DeepSeek-v3.2: Pushing the frontier of open large language models [pdf]
Model performance & technical approach
- Commenters describe DeepSeek‑V3.2 and especially the “Speciale” reasoning checkpoint as frontier‑level, with claims (from the paper/marketing) of surpassing GPT‑5 on some reasoning benchmarks and matching Gemini 3.0.
- Benchmarks in the paper show DeepSeek‑Speciale consistently near the top, but with much longer outputs; people note they are explicitly trading latency and cost for maximum benchmark scores via extended “thinking” traces.
- Technically, the big novelty is the new sparse attention scheme (DeepSeek Sparse Attention, DSA) plus heavy RL-based post‑training for reasoning and agentic behavior, all described in detail and released as code.
- Some see the benchmark race as increasingly marginal (1–2% at the top) and warn that many benchmarks are saturated or gamable.
Inference efficiency, speed & hardware
- DeepSeek is praised as dramatically cheaper per token than US frontier APIs, making “crank up the thinking” strategies viable.
- Real‑world speeds via OpenRouter and other providers are mixed: some report DeepSeek/V3.2 slower than Claude/GPT/Gemini, others point to very fast deployments (e.g., GLM 4.6 on Cerebras).
- Running the full 685B MoE locally is possible but slow; people discuss Mac Studio 512GB, multi‑GPU rigs, and CPU+RAM builds where 10–20 tok/s is considered borderline but acceptable for some use.
- Many agree truly large models mainly make sense on cloud or specialist providers; smaller distilled / MoE variants (Qwen, GLM, etc.) are preferred for home rigs.
Open weights, ecosystem & tooling
- The model is MIT‑licensed and open‑weights; several view this as a major counterweight to proprietary US labs and a way to erode their valuation moats.
- Open models enable local deployment, multi‑provider choice, reproducibility, and jurisdictional control, which some enterprises and researchers value highly.
- Tool‑calling and agentic capabilities are still seen as weaker than Claude; DeepSeek‑V3.2 is positioned more as an architectural/RL experiment than a tool‑calling workhorse.
- Some complain about DeepSeek’s unstable model IDs and opaque versioning on the hosted API, preferring pinned versions and date‑tagged IDs.

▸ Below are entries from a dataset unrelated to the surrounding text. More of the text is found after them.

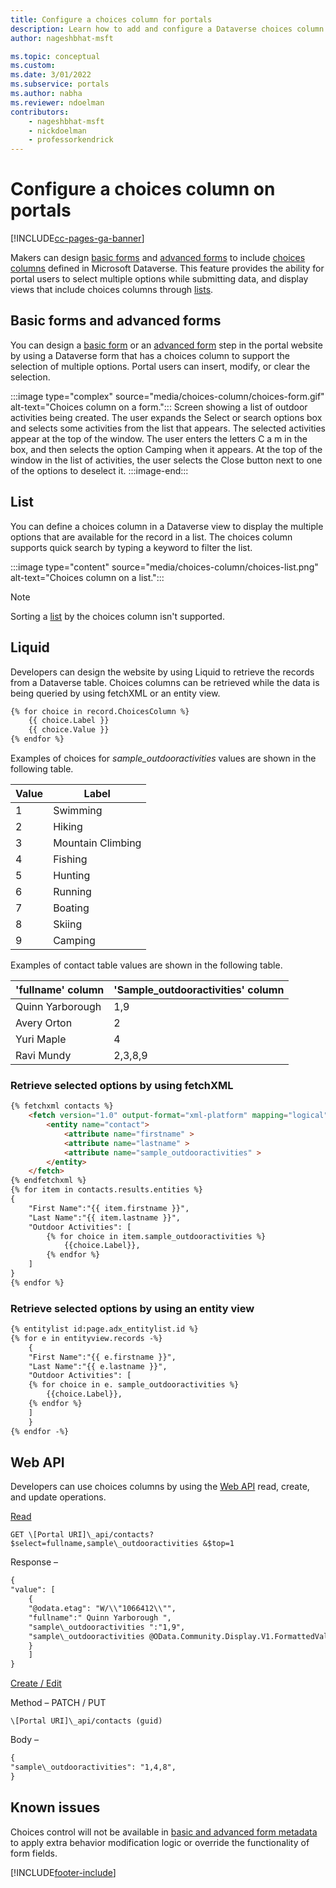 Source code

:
 ```yaml
---
title: Configure a choices column for portals
description: Learn how to add and configure a Dataverse choices column on portal lists, forms, and templates.
author: nageshbhat-msft

ms.topic: conceptual
ms.custom: 
ms.date: 3/01/2022
ms.subservice: portals
ms.author: nabha
ms.reviewer: ndoelman
contributors:
    - nageshbhat-msft
    - nickdoelman
    - professorkendrick
---
```


# Configure a choices column on portals


[!INCLUDE[cc-pages-ga-banner](../../../includes/cc-pages-ga-banner.md)]

Makers can design [basic forms](entity-forms.md) and [advanced forms](web-form-properties.md) to include [choices columns](../../data-platform/types-of-fields.md#choices) defined in Microsoft Dataverse. This feature provides the ability for portal users to select multiple options while submitting data, and display views that include choices columns through [lists](entity-lists.md).

## Basic forms and advanced forms

You can design a [basic form](entity-forms.md) or an [advanced form](web-form-properties.md) step in the portal website by using a Dataverse form that has a choices column to support the selection of multiple options. Portal users can insert, modify, or clear the selection.

:::image type="complex" source="media/choices-column/choices-form.gif" alt-text="Choices column on a form.":::
Screen showing a list of outdoor activities being created. The user expands the Select or search options box and selects some activities from the list that appears. The selected activities appear at the top of the window. The user enters the letters C a m in the box, and then selects the option Camping when it appears. At the top of the window in the list of activities, the user selects the Close button next to one of the options to deselect it.
:::image-end:::

## List

You can define a choices column in a Dataverse view to display the multiple options that are available for the record in a list. The choices column supports quick search by typing a keyword to filter the list.

:::image type="content" source="media/choices-column/choices-list.png" alt-text="Choices column on a list.":::

> [!NOTE]
> Sorting a [list](entity-lists.md) by the choices column isn't supported.

## Liquid

Developers can design the website by using Liquid to retrieve the records from a Dataverse table. Choices columns can be retrieved while the data is being queried by using fetchXML or an entity view.

```html
{% for choice in record.ChoicesColumn %}
    {{ choice.Label }}
    {{ choice.Value }}
{% endfor %} 
```

Examples of choices for *sample\_outdooractivities* values are shown in the following table.

| **Value** | **Label**         |
|-----------|-------------------|
| 1         | Swimming          |
| 2         | Hiking            |
| 3         | Mountain Climbing |
| 4         | Fishing           |
| 5         | Hunting           |
| 6         | Running           |
| 7         | Boating           |
| 8         | Skiing            |
| 9         | Camping           |

Examples of contact table values are shown in the following table.

| **'fullname' column** | **'Sample\_outdooractivities' column** |
|-----------------------|----------------------------------------|
| Quinn Yarborough      | 1,9                                    |
| Avery Orton           | 2                                      |
| Yuri Maple            | 4                                      |
| Ravi Mundy            | 2,3,8,9                                |

### Retrieve selected options by using fetchXML

```html
{% fetchxml contacts %}
    <fetch version="1.0" output-format="xml-platform" mapping="logical" distinct="false">
        <entity name="contact">
            <attribute name="firstname" >
            <attribute name="lastname" >
            <attribute name="sample_outdooractivities" >
        </entity>
    </fetch>
{% endfetchxml %}
{% for item in contacts.results.entities %}
{
    "First Name":"{{ item.firstname }}",
    "Last Name":"{{ item.lastname }}",
    "Outdoor Activities": [
        {% for choice in item.sample_outdooractivities %}
            {{choice.Label}},
        {% endfor %}
    ]
}
{% endfor %}
```

### Retrieve selected options by using an entity view

```html
{% entitylist id:page.adx_entitylist.id %}
{% for e in entityview.records -%}
    {
    "First Name":"{{ e.firstname }}",
    "Last Name":"{{ e.lastname }}",
    "Outdoor Activities": [
    {% for choice in e. sample_outdooractivities %}
        {{choice.Label}},
    {% endfor %}
    ]
    }
{% endfor -%}
```

## Web API 

Developers can use choices columns by using the [Web API](../web-api-overview.md) read, create, and update operations.

<u>Read</u>

`GET \[Portal URI]\_api/contacts?$select=fullname,sample\_outdooractivities &$top=1`

Response –

```html
{
"value": [
    {
    "@odata.etag": "W/\\"1066412\\"",
    "fullname":" Quinn Yarborough ",
    "sample\_outdooractivities ":"1,9",
    "sample\_outdooractivities @OData.Community.Display.V1.FormattedValue":"Swimming, Camping"
    }
    ]
}
```

<u>Create / Edit</u>

Method – PATCH / PUT

`\[Portal URI]\_api/contacts (guid)`

Body –

```html
{
"sample\_outdooractivities": "1,4,8",
}
```

## Known issues

Choices control will not be available in [basic and advanced form metadata](configure-basic-form-metadata.md) to apply extra behavior modification logic or override the functionality of form fields.

 
[!INCLUDE[footer-include](../../../includes/footer-banner.md)]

China vs US: geopolitics, trust & censorship
- A long subthread debates why Chinese labs are releasing strong open models while US labs lock down: suggested reasons include Western “safety”/IP concerns vs China’s desire to undercut US AI dominance.
- Several predict US restrictions on using Chinese models in corporations or government, comparing to chip and telecom bans.
- Enterprise consultants report strong resistance to anything “China‑linked,” regardless of hosting location, while others note that some big firms (e.g., in hospitality) are already adopting Chinese models for customer service.
- There is debate over state subsidies and strategic dumping vs simple technical efficiency; some see parallels with rare‑earths and other industries, others point to comparable US subsidies and hype.
Safety, alignment & censorship
- Some users find Chinese models more “censored” on politically sensitive questions even when run fully locally, implying the filter is in the weights, not just the UI.
- Others argue that any useful instruction‑following model necessarily reflects the values of its trainers and is “censored” by design; the alternative is an unhelpful raw text predictor.
UX, “vibes” & real-world performance
- Experiences are split: some say earlier Chinese models (Kimi, older DeepSeek) benchmarked well but felt brittle or overfit; others report DeepSeek V3.x, Kimi K2 Thinking, GLM 4.6 and Qwen as excellent in daily coding and reasoning work.
- “Vibe testing” (subjective feel, helpfulness, style) often diverges from benchmark rankings; several note that Claude and GPT have smoother UX and memory, while open Chinese models increasingly win on raw capability and cost.